Breites Lob für erste Konferenz zum Ausstieg aus Kohle, Öl und Gas

Breites Lob für erste Konferenz zum Ausstieg aus Kohle, Öl und Gas
Regierungsvertreter aus aller Welt haben in Kolumbien über einen Fahrplan für den Ausstieg aus fossilen Brennstoffen verhandelt. Klimaschützer sehen darin einen Meilenstein.
30.04.2026
epd
Von Moritz Elliesen (epd)

Frankfurt a.M., Santa Marta (epd). Zum Abschluss der ersten internationalen Konferenz zum Ausstieg aus fossilen Brennstoffen ziehen Klimaschutzorganisationen eine positive Bilanz. Der Umweltverband WWF Deutschland sieht in dem mehrtägigen Treffen im kolumbianischen Santa Marta, das am Mittwoch (Ortszeit) endete, einen „entscheidenden Meilenstein bei der Umsetzung der Energiewende weg von fossilen Brennstoffen“. Germanwatch lobte am Donnerstag, dass mehr als 50 Länder konstruktiv über Wege aus fossilen Energien diskutiert hätten.

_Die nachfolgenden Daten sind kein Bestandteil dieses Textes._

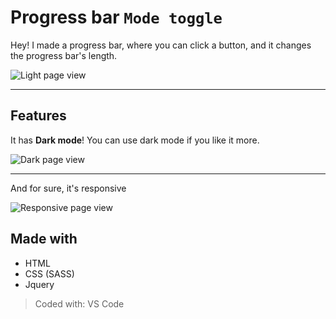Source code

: # Progress bar `Mode toggle`

Hey! I made a progress bar, where you can click a button, and it changes the progress bar's length.

![Light page view](https://imgur.com/g3ld0f1.png)

---

## Features

It has **Dark mode**! You can use dark mode if you like it more.

![Dark page view](https://imgur.com/7WpUjm1.png)

---

And for sure, it's responsive

![Responsive page view](https://imgur.com/Kd8TZaN.png)

## Made with

* HTML
* CSS (SASS)
* Jquery

> Coded with: VS Code
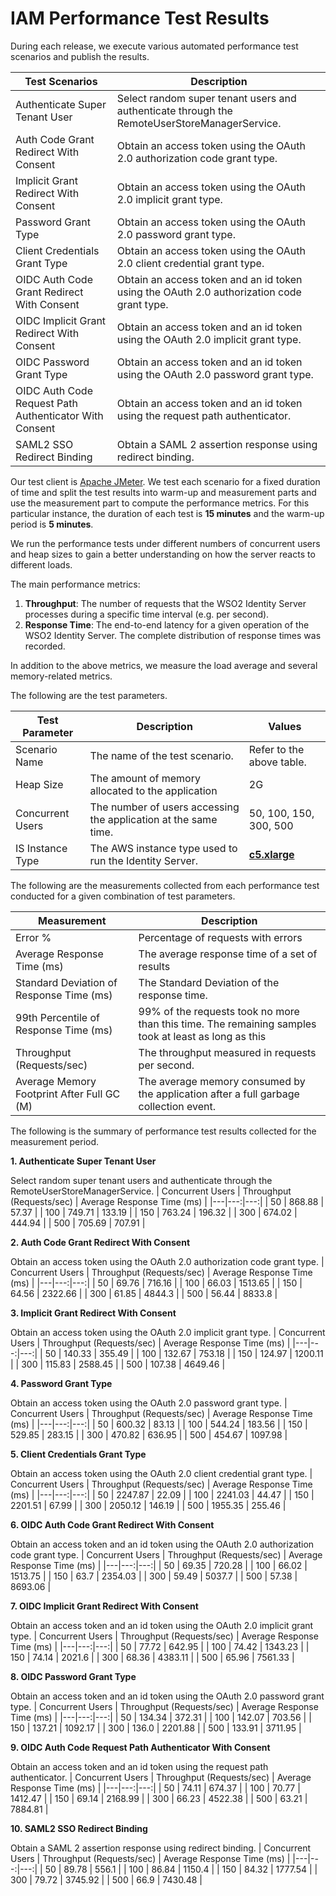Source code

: # IAM Performance Test Results

During each release, we execute various automated performance test scenarios and publish the results.

| Test Scenarios | Description |
| --- | --- |
| Authenticate Super Tenant User | Select random super tenant users and authenticate through the RemoteUserStoreManagerService. |
| Auth Code Grant Redirect With Consent | Obtain an access token using the OAuth 2.0 authorization code grant type. |
| Implicit Grant Redirect With Consent | Obtain an access token using the OAuth 2.0 implicit grant type. |
| Password Grant Type | Obtain an access token using the OAuth 2.0 password grant type. |
| Client Credentials Grant Type | Obtain an access token using the OAuth 2.0 client credential grant type. |
| OIDC Auth Code Grant Redirect With Consent | Obtain an access token and an id token using the OAuth 2.0 authorization code grant type. |
| OIDC Implicit Grant Redirect With Consent | Obtain an access token and an id token using the OAuth 2.0 implicit grant type. |
| OIDC Password Grant Type | Obtain an access token and an id token using the OAuth 2.0 password grant type. |
| OIDC Auth Code Request Path Authenticator With Consent | Obtain an access token and an id token using the request path authenticator. |
| SAML2 SSO Redirect Binding | Obtain a SAML 2 assertion response using redirect binding. |

Our test client is [Apache JMeter](https://jmeter.apache.org/index.html). We test each scenario for a fixed duration of
time and split the test results into warm-up and measurement parts and use the measurement part to compute the
performance metrics. For this particular instance, the duration of each test is **15 minutes** and the warm-up period is **5 minutes**.

We run the performance tests under different numbers of concurrent users and heap sizes to gain a better understanding on how the server reacts to different loads.

The main performance metrics:

1. **Throughput**: The number of requests that the WSO2 Identity Server processes during a specific time interval (e.g. per second).
2. **Response Time**: The end-to-end latency for a given operation of the WSO2 Identity Server. The complete distribution of response times was recorded.

In addition to the above metrics, we measure the load average and several memory-related metrics.

The following are the test parameters.

| Test Parameter | Description | Values |
| --- | --- | --- |
| Scenario Name | The name of the test scenario. | Refer to the above table. |
| Heap Size | The amount of memory allocated to the application | 2G |
| Concurrent Users | The number of users accessing the application at the same time. | 50, 100, 150, 300, 500 |
| IS Instance Type | The AWS instance type used to run the Identity Server. | [**c5.xlarge**](https://aws.amazon.com/ec2/instance-types/) |

The following are the measurements collected from each performance test conducted for a given combination of
test parameters.

| Measurement | Description |
| --- | --- |
| Error % | Percentage of requests with errors |
| Average Response Time (ms) | The average response time of a set of results |
| Standard Deviation of Response Time (ms) | The Standard Deviation of the response time. |
| 99th Percentile of Response Time (ms) | 99% of the requests took no more than this time. The remaining samples took at least as long as this |
| Throughput (Requests/sec) | The throughput measured in requests per second. |
| Average Memory Footprint After Full GC (M) | The average memory consumed by the application after a full garbage collection event. |

The following is the summary of performance test results collected for the measurement period.



**1. Authenticate Super Tenant User**

Select random super tenant users and authenticate through the RemoteUserStoreManagerService.
|  Concurrent Users | Throughput (Requests/sec) | Average Response Time (ms) |
|---|---:|---:|
|  50 | 868.88 | 57.37 |
|  100 | 749.71 | 133.19 |
|  150 | 763.24 | 196.32 |
|  300 | 674.02 | 444.94 |
|  500 | 705.69 | 707.91 |

**2. Auth Code Grant Redirect With Consent**

Obtain an access token using the OAuth 2.0 authorization code grant type.
|  Concurrent Users | Throughput (Requests/sec) | Average Response Time (ms) |
|---|---:|---:|
|  50 | 69.76 | 716.16 |
|  100 | 66.03 | 1513.65 |
|  150 | 64.56 | 2322.66 |
|  300 | 61.85 | 4844.3 |
|  500 | 56.44 | 8833.8 |

**3. Implicit Grant Redirect With Consent**

Obtain an access token using the OAuth 2.0 implicit grant type.
|  Concurrent Users | Throughput (Requests/sec) | Average Response Time (ms) |
|---|---:|---:|
|  50 | 140.33 | 355.49 |
|  100 | 132.67 | 753.18 |
|  150 | 124.97 | 1200.11 |
|  300 | 115.83 | 2588.45 |
|  500 | 107.38 | 4649.46 |

**4. Password Grant Type**

Obtain an access token using the OAuth 2.0 password grant type.
|  Concurrent Users | Throughput (Requests/sec) | Average Response Time (ms) |
|---|---:|---:|
|  50 | 600.32 | 83.13 |
|  100 | 544.24 | 183.56 |
|  150 | 529.85 | 283.15 |
|  300 | 470.82 | 636.95 |
|  500 | 454.67 | 1097.98 |

**5. Client Credentials Grant Type**

Obtain an access token using the OAuth 2.0 client credential grant type.
|  Concurrent Users | Throughput (Requests/sec) | Average Response Time (ms) |
|---|---:|---:|
|  50 | 2247.87 | 22.09 |
|  100 | 2241.03 | 44.47 |
|  150 | 2201.51 | 67.99 |
|  300 | 2050.12 | 146.19 |
|  500 | 1955.35 | 255.46 |

**6. OIDC Auth Code Grant Redirect With Consent**

Obtain an access token and an id token using the OAuth 2.0 authorization code grant type.
|  Concurrent Users | Throughput (Requests/sec) | Average Response Time (ms) |
|---|---:|---:|
|  50 | 69.35 | 720.28 |
|  100 | 66.02 | 1513.75 |
|  150 | 63.7 | 2354.03 |
|  300 | 59.49 | 5037.7 |
|  500 | 57.38 | 8693.06 |

**7. OIDC Implicit Grant Redirect With Consent**

Obtain an access token and an id token using the OAuth 2.0 implicit grant type.
|  Concurrent Users | Throughput (Requests/sec) | Average Response Time (ms) |
|---|---:|---:|
|  50 | 77.72 | 642.95 |
|  100 | 74.42 | 1343.23 |
|  150 | 74.14 | 2021.6 |
|  300 | 68.36 | 4383.11 |
|  500 | 65.96 | 7561.33 |

**8. OIDC Password Grant Type**

Obtain an access token and an id token using the OAuth 2.0 password grant type.
|  Concurrent Users | Throughput (Requests/sec) | Average Response Time (ms) |
|---|---:|---:|
|  50 | 134.34 | 372.31 |
|  100 | 142.07 | 703.56 |
|  150 | 137.21 | 1092.17 |
|  300 | 136.0 | 2201.88 |
|  500 | 133.91 | 3711.95 |

**9. OIDC Auth Code Request Path Authenticator With Consent**

Obtain an access token and an id token using the request path authenticator.
|  Concurrent Users | Throughput (Requests/sec) | Average Response Time (ms) |
|---|---:|---:|
|  50 | 74.11 | 674.37 |
|  100 | 70.77 | 1412.47 |
|  150 | 69.14 | 2168.99 |
|  300 | 66.23 | 4522.38 |
|  500 | 63.21 | 7884.81 |

**10. SAML2 SSO Redirect Binding**

Obtain a SAML 2 assertion response using redirect binding.
|  Concurrent Users | Throughput (Requests/sec) | Average Response Time (ms) |
|---|---:|---:|
|  50 | 89.78 | 556.1 |
|  100 | 86.84 | 1150.4 |
|  150 | 84.32 | 1777.54 |
|  300 | 79.72 | 3745.92 |
|  500 | 66.9 | 7430.48 |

Auch Umweltstaatssekretär Jochen Flasbarth, der Deutschland bei der Konferenz vertreten hatte, blickt zufrieden auf die Gespräche. Erstmals hätten sich mehr als 50 Staaten aus aller Welt „in dieser Breite und Intensität zusammengefunden, um konkrete Schritte für den Ausstieg aus Öl, Gas und Kohle zu beraten und Erfahrungen eng auszutauschen“, sagte Flasbarth.

Keine neuen Ziele beschlossen

Die Konferenz war eine gemeinsame Initiative Kolumbiens und der Niederlande. Von Freitag bis Mittwoch hatten 57 Länder in Santa Marta über einen Fahrplan für einen Ausstieg aus Kohle, Öl und Gas beraten. Neben Regierungen waren auch Wissenschaftler, Aktivistinnen und Entwicklungsbanken vertreten. Die Konferenz war offiziell nicht Teil der Klimaverhandlungen unter dem Dach der Vereinten Nationen. Allerdings sollen die Beratungen in die kommende UN-Klimakonferenz COP 31 im türkischen Antalya im November einfließen.

Bei dem Treffen wurden keine neuen Ziele beschlossen, sondern über die Umsetzung der Energiewende beraten. Allerdings wurde unter anderem die Einrichtung einer Arbeitsgruppe vereinbart, die Länder dabei unterstützen soll, Fahrpläne für einen Ausstieg aus Kohle, Öl und Gas zu entwickeln. Für nächstes Jahr ist eine Folgekonferenz in dem pazifischen Inselstaat Tuvalu geplant, der durch den Anstieg des Meeresspiegels bedroht ist.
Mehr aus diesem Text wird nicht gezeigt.